From Steven A CookColumnist at Foreign policy and Eni Enrico Mattei Senior Fellow in Middle East and African Studies at the Council on Foreign Relations.

Everywhere I've been in the last month – New York City, Tulsa, Santa Fe, Dallas, Seattle – someone asks me: “What are the differences between what a Harris administration and a Trump administration would do in the Middle East?” “ My answer: Without any rhetoric, the two candidates overlap more than they diverge.

People usually look at me like I have three heads. But that's only because their expectations of what the candidates might do are based on their feelings about the candidates and not what they actually stand for.

Think about the important topics of the day:

The two-state solution? Both are for it. They may have different ideas about what two states living side by side and in peace could look like, but they have nonetheless devoted energy and resources to advancing that goal.

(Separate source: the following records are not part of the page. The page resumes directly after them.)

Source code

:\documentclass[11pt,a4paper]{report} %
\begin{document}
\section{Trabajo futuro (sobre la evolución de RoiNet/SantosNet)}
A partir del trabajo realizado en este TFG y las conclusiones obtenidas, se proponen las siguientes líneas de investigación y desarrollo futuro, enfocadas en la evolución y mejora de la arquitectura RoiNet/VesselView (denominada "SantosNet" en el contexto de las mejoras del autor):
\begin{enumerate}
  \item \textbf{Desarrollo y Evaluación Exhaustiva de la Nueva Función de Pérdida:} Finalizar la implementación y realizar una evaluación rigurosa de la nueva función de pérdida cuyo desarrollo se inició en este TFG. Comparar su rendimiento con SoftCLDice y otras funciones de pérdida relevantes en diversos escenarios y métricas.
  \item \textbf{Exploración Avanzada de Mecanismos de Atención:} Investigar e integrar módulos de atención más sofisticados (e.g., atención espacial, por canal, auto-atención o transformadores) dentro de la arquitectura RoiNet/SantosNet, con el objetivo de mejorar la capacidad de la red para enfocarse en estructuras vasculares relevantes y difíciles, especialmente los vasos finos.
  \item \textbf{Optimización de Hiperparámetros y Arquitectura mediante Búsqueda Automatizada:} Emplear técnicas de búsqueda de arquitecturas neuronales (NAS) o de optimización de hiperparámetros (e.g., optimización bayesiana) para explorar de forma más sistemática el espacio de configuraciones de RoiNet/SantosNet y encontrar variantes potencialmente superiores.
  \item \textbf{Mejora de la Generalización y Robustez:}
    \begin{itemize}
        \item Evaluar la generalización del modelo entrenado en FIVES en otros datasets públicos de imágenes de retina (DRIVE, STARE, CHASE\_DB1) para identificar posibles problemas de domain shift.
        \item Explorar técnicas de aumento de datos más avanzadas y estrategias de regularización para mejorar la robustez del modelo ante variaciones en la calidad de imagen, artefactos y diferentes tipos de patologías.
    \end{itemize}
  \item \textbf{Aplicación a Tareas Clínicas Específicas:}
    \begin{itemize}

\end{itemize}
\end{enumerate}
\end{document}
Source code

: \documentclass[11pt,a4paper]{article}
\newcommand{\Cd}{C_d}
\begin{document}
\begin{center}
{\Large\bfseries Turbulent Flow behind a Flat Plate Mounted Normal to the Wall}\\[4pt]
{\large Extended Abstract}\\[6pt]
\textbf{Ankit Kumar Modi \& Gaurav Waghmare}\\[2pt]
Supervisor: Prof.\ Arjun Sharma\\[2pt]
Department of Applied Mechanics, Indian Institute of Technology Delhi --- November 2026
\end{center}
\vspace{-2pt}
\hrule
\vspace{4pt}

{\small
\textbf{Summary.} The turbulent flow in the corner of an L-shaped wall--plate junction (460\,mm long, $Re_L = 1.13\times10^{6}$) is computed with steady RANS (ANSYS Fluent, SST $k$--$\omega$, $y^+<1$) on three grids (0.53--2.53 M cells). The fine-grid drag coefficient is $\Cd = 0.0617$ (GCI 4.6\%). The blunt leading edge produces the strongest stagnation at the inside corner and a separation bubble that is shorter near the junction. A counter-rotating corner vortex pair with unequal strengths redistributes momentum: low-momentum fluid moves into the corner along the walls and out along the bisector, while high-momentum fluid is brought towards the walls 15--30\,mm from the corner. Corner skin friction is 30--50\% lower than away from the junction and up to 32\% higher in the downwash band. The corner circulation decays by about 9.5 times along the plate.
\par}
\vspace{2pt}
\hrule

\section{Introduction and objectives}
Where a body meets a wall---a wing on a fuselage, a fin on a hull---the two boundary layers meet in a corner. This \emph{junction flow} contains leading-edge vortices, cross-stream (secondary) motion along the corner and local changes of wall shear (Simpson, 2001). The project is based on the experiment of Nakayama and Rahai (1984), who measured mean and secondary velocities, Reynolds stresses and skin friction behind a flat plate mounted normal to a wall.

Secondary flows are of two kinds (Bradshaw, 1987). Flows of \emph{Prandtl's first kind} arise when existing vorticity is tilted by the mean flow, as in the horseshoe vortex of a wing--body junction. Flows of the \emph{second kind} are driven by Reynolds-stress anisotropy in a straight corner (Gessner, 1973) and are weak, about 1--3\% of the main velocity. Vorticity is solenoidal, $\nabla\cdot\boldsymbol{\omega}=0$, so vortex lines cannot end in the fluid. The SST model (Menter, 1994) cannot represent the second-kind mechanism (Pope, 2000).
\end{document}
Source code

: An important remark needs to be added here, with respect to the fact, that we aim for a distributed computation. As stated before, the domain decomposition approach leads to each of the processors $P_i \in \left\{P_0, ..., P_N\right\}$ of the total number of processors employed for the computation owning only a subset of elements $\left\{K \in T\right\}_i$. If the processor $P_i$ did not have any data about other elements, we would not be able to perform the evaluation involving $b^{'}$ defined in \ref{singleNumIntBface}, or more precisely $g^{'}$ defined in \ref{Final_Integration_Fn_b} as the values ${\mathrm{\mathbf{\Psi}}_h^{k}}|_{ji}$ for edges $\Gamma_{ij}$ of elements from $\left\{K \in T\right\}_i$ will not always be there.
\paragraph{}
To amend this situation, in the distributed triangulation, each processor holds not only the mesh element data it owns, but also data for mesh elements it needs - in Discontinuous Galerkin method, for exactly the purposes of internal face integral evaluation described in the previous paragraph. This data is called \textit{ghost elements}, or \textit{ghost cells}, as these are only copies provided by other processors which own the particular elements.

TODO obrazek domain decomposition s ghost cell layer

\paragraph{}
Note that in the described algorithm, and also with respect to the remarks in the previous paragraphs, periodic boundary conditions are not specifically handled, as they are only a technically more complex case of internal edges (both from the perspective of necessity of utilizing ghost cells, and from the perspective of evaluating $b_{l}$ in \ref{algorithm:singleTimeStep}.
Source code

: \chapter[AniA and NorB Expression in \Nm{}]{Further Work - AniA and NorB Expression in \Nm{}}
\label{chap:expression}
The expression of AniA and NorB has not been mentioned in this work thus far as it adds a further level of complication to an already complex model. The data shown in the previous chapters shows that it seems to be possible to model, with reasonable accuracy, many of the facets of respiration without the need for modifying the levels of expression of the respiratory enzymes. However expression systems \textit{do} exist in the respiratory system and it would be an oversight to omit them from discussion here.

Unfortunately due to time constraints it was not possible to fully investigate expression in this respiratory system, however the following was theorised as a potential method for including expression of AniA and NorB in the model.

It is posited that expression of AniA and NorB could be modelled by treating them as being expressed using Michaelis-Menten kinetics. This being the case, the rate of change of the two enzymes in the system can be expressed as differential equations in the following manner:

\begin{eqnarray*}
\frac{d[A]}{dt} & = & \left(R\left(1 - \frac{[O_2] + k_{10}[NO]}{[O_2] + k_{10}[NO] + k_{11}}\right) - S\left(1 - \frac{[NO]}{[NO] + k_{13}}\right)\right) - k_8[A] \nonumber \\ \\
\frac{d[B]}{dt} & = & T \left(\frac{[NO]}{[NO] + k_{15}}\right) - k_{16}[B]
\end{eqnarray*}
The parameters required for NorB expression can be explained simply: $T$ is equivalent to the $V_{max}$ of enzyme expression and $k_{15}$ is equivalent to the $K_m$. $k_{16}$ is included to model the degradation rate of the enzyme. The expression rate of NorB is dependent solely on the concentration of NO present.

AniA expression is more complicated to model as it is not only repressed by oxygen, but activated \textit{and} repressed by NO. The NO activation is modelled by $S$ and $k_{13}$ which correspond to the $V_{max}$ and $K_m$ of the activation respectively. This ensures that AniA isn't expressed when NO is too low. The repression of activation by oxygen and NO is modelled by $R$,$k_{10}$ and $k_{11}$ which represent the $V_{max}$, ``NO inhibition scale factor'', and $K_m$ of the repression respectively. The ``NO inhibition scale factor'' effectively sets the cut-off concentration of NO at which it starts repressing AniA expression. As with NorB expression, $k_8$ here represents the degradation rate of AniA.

Iran? Neither is particularly interested in direct confrontation over their evil activities. Former President Donald Trump may have been rhetorically hawkish toward Iran during his time in office, but when he had the opportunity to respond in the summer of 2019, when the Iranians seized oil tankers, mined in the Persian Gulf and shot down an American surveillance drone, then-President plunged into international airspace and attacked Saudi Arabia.

As for Vice President Kamala Harris, the Biden-Harris administration spent most of the first three years of its term trying to coax Iran back into a nuclear deal and has sought de-escalation in the region over the past year to that end a confrontation with Iran.

Regional normalization? Again, both Trump and Harris are in favor, although it seems unlikely that either administration would have the ability to advance Saudi-Israeli normalization without a resolution on the future of the Palestinians.

The differences between Harris and Trump will be, as is often the case, in rhetoric and tone.